New Delhi:
The Indian Cyber Crime Coordination Centre (I4C) has issued a warning about a rising cyber fraud dubbed the “boss scam”, in which cybercriminals impersonate regulators and senior executives to trick companies into making high-value financial transfers.
In an advisory issued on Monday, the National Cybercrime Threat Analytics Unit (NCTAU) under I4C said fraudsters are targeting chief executives and other senior officials through emails and WhatsApp messages posing as communications from regulatory authorities such as the Reserve Bank of India (RBI).
According to the advisory, the attackers claim the organisation has violated regulatory requirements or needs urgent security upgrades. The messages create a sense of urgency and contain a compressed ZIP file allegedly related to compliance or security updates.
Once the file is downloaded and executed on a Windows computer, malware is installed on the device. The malicious software can compromise the executive’s system and hijack active WhatsApp Web sessions, giving criminals access to the executive’s genuine WhatsApp account.
Using the compromised account, fraudsters then contact finance and accounts personnel, directing them to transfer funds to bank accounts controlled by the criminals. In some cases, attackers reportedly alter the device’s contact list and save an attacker-controlled number under the name of the CEO, making fraudulent payment instructions appear legitimate.

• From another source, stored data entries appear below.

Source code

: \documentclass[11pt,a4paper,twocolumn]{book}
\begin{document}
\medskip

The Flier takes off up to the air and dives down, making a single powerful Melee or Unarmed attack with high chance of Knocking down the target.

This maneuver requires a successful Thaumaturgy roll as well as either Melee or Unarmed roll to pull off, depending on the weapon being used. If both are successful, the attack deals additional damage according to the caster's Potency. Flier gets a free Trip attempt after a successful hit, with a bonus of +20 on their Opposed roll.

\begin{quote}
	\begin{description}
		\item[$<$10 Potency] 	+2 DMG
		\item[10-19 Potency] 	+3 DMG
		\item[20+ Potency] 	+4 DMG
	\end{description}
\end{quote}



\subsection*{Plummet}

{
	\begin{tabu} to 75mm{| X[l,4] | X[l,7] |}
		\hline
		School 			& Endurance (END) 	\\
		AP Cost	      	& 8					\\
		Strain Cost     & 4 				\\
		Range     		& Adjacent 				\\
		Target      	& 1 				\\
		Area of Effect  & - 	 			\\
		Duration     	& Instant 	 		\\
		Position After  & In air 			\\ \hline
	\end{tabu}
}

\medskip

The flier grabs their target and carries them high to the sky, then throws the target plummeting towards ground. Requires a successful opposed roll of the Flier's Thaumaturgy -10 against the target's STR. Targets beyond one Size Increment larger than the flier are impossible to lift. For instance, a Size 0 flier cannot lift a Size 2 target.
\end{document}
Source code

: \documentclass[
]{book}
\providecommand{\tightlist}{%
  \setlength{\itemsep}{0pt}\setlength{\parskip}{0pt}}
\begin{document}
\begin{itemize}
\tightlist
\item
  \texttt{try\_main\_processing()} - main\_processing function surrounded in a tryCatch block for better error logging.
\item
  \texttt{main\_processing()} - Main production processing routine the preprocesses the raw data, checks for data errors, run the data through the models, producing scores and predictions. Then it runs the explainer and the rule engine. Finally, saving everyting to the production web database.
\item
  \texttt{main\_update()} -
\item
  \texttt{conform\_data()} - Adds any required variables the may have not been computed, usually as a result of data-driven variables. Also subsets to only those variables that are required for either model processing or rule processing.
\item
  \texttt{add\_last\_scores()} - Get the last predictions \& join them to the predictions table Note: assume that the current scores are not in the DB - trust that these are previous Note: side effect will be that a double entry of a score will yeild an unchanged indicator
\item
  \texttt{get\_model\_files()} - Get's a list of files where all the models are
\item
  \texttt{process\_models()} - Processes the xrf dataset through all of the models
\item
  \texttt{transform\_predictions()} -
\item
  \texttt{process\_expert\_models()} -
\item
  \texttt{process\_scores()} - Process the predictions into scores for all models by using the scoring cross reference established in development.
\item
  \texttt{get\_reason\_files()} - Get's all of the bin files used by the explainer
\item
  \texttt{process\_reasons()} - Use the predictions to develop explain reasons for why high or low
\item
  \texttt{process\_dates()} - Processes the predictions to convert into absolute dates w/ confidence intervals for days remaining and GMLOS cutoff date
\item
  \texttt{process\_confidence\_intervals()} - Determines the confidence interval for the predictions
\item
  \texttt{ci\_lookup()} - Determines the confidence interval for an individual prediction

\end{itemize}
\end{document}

The advisory noted that finance departments are particularly vulnerable to such social-engineering attacks because requests appear to come directly from senior management.

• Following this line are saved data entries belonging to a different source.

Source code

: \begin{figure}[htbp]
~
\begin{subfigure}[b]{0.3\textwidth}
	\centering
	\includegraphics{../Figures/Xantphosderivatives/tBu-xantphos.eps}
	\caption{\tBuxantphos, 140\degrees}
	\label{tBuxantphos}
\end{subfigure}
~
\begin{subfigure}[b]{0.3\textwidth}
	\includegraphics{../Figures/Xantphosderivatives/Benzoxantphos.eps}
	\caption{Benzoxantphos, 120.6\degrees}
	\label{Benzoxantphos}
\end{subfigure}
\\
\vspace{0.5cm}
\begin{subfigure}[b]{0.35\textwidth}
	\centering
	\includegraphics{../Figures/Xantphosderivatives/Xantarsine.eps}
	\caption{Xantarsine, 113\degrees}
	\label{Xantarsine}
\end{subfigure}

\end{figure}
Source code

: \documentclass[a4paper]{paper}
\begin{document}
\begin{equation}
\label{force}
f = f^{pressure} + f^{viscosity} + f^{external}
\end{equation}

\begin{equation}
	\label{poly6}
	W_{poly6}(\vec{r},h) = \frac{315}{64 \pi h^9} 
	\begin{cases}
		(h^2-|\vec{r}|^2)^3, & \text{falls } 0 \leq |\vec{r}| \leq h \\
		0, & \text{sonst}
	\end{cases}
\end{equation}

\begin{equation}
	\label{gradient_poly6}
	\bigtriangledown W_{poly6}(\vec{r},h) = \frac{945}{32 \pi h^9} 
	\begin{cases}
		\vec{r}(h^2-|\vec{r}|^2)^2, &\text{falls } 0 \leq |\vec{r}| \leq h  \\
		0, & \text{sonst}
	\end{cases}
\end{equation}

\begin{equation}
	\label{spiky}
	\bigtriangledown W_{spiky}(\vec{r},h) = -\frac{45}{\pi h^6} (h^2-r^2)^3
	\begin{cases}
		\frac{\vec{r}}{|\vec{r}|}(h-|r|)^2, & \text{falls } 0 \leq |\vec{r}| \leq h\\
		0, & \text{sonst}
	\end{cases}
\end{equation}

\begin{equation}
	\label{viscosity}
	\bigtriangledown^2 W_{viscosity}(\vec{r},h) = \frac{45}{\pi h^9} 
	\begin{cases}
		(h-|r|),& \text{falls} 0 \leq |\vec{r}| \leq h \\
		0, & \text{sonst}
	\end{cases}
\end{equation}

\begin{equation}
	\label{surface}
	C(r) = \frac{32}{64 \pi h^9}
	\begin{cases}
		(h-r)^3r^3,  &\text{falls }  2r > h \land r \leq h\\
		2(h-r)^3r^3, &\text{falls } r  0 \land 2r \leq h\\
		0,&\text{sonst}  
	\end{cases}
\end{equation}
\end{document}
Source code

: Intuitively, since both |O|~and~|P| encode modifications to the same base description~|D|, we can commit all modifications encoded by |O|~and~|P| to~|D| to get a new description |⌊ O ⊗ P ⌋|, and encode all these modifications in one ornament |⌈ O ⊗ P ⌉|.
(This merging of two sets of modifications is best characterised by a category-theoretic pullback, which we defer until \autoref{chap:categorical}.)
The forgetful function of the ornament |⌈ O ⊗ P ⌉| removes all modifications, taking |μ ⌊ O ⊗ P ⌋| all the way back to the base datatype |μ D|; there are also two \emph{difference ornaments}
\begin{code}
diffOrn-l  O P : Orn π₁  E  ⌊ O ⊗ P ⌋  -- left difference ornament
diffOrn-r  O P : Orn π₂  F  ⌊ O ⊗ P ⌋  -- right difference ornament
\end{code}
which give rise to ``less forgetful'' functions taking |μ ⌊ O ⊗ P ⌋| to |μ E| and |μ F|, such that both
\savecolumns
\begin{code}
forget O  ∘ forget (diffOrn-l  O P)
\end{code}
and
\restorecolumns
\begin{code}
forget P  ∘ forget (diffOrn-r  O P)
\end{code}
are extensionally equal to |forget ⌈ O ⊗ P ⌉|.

To counter the threat, I4C has advised organisations to independently verify any urgent payment requests or account changes through voice calls or face-to-face confirmation rather than relying solely on WhatsApp messages or emails. It also urged users not to install executable files received from unknown sources, stressing that regulators such as the RBI do not distribute mandatory software updates through WhatsApp attachments.
The agency further recommended enforcing software restriction policies, regularly reviewing linked WhatsApp devices, and ensuring that Windows systems are protected with updated malware-detection solutions.
I4C has urged citizens and organisations to immediately report cyber fraud incidents by calling the national cybercrime helpline 1930 or through the National Cyber Crime Reporting Portal.